- Quelle a été la source d'inspiration initiale pour "Eureka", et comment cette idée a évolué au fil du temps ?
L'idée initiale d'"Eureka" a pris forme il y a environ neuf ans, lors de la conclusion de mon précédent film, Jauja. À ce moment-là, je ressentais le désir de prolonger mon exploration visuelle avec des images d'Indiens énigmatiques présentes dans ce film. En cherchant à établir des connexions entre différentes œuvres cinématographiques, en particulier les westerns, j'ai réalisé que je voulais plonger dans la richesse de la culture autochtone.
L'idée de travailler sur les descendants d'Indiens, devenus des peuples aux réalités variées, a émergé. Aux États-Unis, où ils sont souvent marginalisés, cette exploration s'est avérée encore plus pertinente. Ainsi a commencé la réflexion sur la manière dont le cinéma pourrait refléter cette réalité complexe, bien que le film en lui-même résiste à une narration conventionnelle.

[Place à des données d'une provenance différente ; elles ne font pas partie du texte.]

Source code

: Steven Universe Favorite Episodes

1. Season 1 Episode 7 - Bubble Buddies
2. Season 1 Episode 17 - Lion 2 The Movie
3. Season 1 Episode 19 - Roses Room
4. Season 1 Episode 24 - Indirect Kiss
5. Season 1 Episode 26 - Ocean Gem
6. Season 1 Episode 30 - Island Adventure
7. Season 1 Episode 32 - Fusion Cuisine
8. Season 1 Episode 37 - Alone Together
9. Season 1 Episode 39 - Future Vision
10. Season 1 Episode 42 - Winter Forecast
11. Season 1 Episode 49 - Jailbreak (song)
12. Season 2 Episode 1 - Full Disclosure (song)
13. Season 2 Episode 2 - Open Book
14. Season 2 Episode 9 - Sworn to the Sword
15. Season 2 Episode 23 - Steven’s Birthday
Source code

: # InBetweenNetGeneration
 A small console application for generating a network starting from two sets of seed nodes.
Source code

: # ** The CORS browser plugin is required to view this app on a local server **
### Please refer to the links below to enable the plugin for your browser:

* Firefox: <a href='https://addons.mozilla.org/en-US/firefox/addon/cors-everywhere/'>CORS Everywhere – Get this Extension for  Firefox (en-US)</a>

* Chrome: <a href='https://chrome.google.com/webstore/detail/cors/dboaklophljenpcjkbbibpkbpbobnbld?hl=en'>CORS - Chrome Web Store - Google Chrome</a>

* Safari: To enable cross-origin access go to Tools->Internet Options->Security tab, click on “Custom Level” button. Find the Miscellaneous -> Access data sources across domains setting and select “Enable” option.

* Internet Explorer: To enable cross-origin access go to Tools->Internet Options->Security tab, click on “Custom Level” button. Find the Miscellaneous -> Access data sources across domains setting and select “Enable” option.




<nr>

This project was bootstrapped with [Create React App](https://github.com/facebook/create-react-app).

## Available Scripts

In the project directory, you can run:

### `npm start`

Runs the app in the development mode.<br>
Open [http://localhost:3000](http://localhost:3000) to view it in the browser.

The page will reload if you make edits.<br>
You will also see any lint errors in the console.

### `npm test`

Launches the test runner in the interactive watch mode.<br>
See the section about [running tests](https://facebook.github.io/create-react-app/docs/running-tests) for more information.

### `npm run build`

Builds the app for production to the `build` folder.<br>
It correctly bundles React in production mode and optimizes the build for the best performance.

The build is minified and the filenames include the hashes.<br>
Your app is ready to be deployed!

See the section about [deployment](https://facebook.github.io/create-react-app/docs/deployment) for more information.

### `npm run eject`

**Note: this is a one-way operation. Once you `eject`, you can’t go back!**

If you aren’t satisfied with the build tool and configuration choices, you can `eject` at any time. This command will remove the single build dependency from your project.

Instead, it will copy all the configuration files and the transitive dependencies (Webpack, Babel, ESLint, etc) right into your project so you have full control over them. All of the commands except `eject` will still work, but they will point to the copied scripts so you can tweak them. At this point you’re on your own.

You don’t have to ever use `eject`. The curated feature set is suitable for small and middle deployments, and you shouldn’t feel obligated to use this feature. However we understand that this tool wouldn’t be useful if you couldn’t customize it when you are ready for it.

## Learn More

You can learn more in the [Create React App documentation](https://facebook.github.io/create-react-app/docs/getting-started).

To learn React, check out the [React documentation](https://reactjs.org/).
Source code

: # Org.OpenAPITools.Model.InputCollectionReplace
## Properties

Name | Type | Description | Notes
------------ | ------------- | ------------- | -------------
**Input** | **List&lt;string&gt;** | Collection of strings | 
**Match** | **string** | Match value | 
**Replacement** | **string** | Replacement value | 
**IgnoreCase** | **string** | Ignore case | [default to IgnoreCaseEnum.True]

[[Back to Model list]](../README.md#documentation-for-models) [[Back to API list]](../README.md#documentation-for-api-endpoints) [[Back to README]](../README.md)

- Est-ce la raison pour laquelle vous avez choisi de travailler avec des non-professionnels issus de ces endroits ?
Travailler avec des non-professionnels n'est pas une nouveauté pour moi, c'est un choix que j'ai fait depuis mes débuts il y a près de 20 ans. Cette approche me procure une connexion authentique avec les individus que je filme, une sorte de bonheur qui émane de cette proximité.
Cependant, j'aime aussi mélanger cette authenticité avec le professionnalisme des acteurs. Ce qui rend le travail avec des non-professionnels extraordinaire, c'est qu'ils n'ont pas besoin de simuler ; leur réalité se fond naturellement dans le film.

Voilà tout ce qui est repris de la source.